Norbert MULTEAU (Guide des Films, Collection Bouquins, Robert Laffont)
Ce n'est pas le film préféré des "renoiriens" (François Truffaut regrettait que "la psychologie y prime sur la poésie", mais c'est celui qui valut à auteur une notoriété internationale. Du président Roosevelt déclarant à l'issue d'une projection à la Maison Blanche : "Tous les démocrates du monde doivent voir ce film" , à Goebbels qui le tenait pour l'ennemi cinématographique numéro un, et chercha à en faire détruire toutes les copies. Le propos de Renoir était pourtant plus modeste : Montrer que même en temps de guerre des combattants peuvent rester des hommes." En s'inspirant des souvenirs de l'adjudant Pinsard, un récédiviste, il brosse un tableau familier et presque convivial des camps de prisonniers pendant le Première Guerre ùondiale. Pas le moindre coup de clairon patriotique : rien que la dénonciation des barrières géographiques et ethniques, insulte aux lois de la nature.
La dernière partie, souvent critiquée, qui réunit les deux évadés et une paysanne allemande (émouvante Dita Parlo), quelque part dans un no man's land en marge du conflit, reste le point fort du film, débordant de lyrisme et contredisant l'opinion négative de Truffaut.
Claude BEYLIE (Télérama)
La Grande Illusion, écrivait François Truffaut, est construite sur l'idée que le monde se divise horizontalement , par affinités, et non verticalement, par frontières.

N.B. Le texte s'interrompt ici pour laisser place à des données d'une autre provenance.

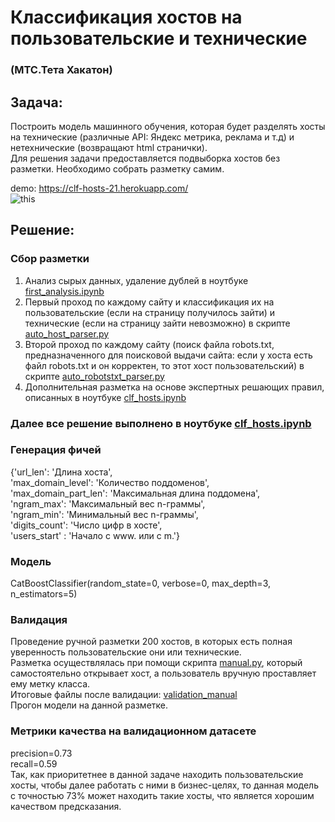 # Классификация хостов на пользовательские и технические
### (МТС.Тета Хакатон)

## Задача:   
Построить модель машинного обучения, которая будет разделять хосты на технические (различные API: Яндекс метрика, реклама и т.д) и нетехнические (возвращают html странички).   
Для решения задачи предоставляется подвыборка хостов без разметки. Необходимо собрать разметку самим.  

demo: https://clf-hosts-21.herokuapp.com/  
![this](https://user-images.githubusercontent.com/74900958/132009912-1fc1783e-acca-4299-9d78-1a66288aba40.gif)

## Решение:   
### Сбор разметки  
1) Анализ сырых данных, удаление дублей в ноутбуке [first_analysis.ipynb](https://github.com/foookinaaa/mts-hack-classify-hosts/blob/main/notebooks/first_analysis.ipynb)  
2) Первый проход по каждому сайту и классификация их на пользовательские (если на страницу получилось зайти) и технические (если на страницу зайти невозможно) в скрипте [auto_host_parser.py](https://github.com/foookinaaa/mts-hack-classify-hosts/blob/main/apps/netoloka/auto_host_parser.py)  
3) Второй проход по каждому сайту (поиск файла robots.txt, предназначенного для поисковой выдачи сайта: если у хоста есть файл robots.txt и он корректен, то этот хост пользовательский) в скрипте [auto_robotstxt_parser.py](https://github.com/foookinaaa/mts-hack-classify-hosts/blob/main/apps/netoloka/auto_robotstxt_parser.py) 
4) Дополнительная разметка на основе экспертных решающих правил, описанных в ноутбуке [clf_hosts.ipynb](https://github.com/foookinaaa/mts-hack-classify-hosts/blob/main/notebooks/clf_hosts.ipynb)  
### Далее все решение выполнено в ноутбуке [clf_hosts.ipynb](https://github.com/foookinaaa/mts-hack-classify-hosts/blob/main/notebooks/clf_hosts.ipynb)
### Генерация фичей 
{'url_len': 'Длина хоста',  
'max_domain_level': 'Количество поддоменов',  
'max_domain_part_len': 'Максимальная длина поддомена',  
'ngram_max': 'Максимальный вес n-граммы',  
'ngram_min': 'Минимальный вес n-граммы',  
'digits_count': 'Число цифр в хосте',  
'users_start' : 'Начало с www. или с m.'}  
### Модель 
CatBoostClassifier(random_state=0, verbose=0, max_depth=3, n_estimators=5)  
### Валидация
Проведение ручной разметки 200 хостов, в которых есть полная уверенность пользовательские они или технические.   
Разметка осуществлялась при помощи скрипта [manual.py](https://github.com/foookinaaa/mts-hack-classify-hosts/blob/main/apps/netoloka/manual.py), который самостоятельно открывает хост, а пользователь вручную проставляет ему метку класса.  
Итоговые файлы после валидации: [validation_manual](https://github.com/foookinaaa/mts-hack-classify-hosts/tree/main/notebooks/validation_manual)  
Прогон модели на данной разметке.   
### Метрики качества на валидационном датасете
precision=0.73  
recall=0.59  
Так, как приоритетнее в данной задаче находить пользовательские хосты, чтобы далее работать с ними в бизнес-целях, то данная модель с точностью 73% может находить такие хосты, что является хорошим качеством предсказания.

De là l'étrange relation du film au pacifisme : la guerre abat les frontières de classe. Elle lie l'aristocrate et le fabricant de textiles, l'instituteur et le contremaître, et instruit les hommes. Il y a donc des guerres utiles, comme les guerres révolutionnaires, qui servent à abolir les privilèges et à faire avancer la société.
En revanche, suggère Renoir, dès que les officiers, qui n'ont d'autre destin que de mourir en combattant, auront disparu, alors les guerres pourront être abolies : c'est le sens de la seconde partie du film, beaucoup plus noire. Stroheim et Fresnay ont l'emphase de leur classe sociale. Jean Gabin, incarnation de l'homme du peuple, est formidable. Un chef-d'oeuvre absolu.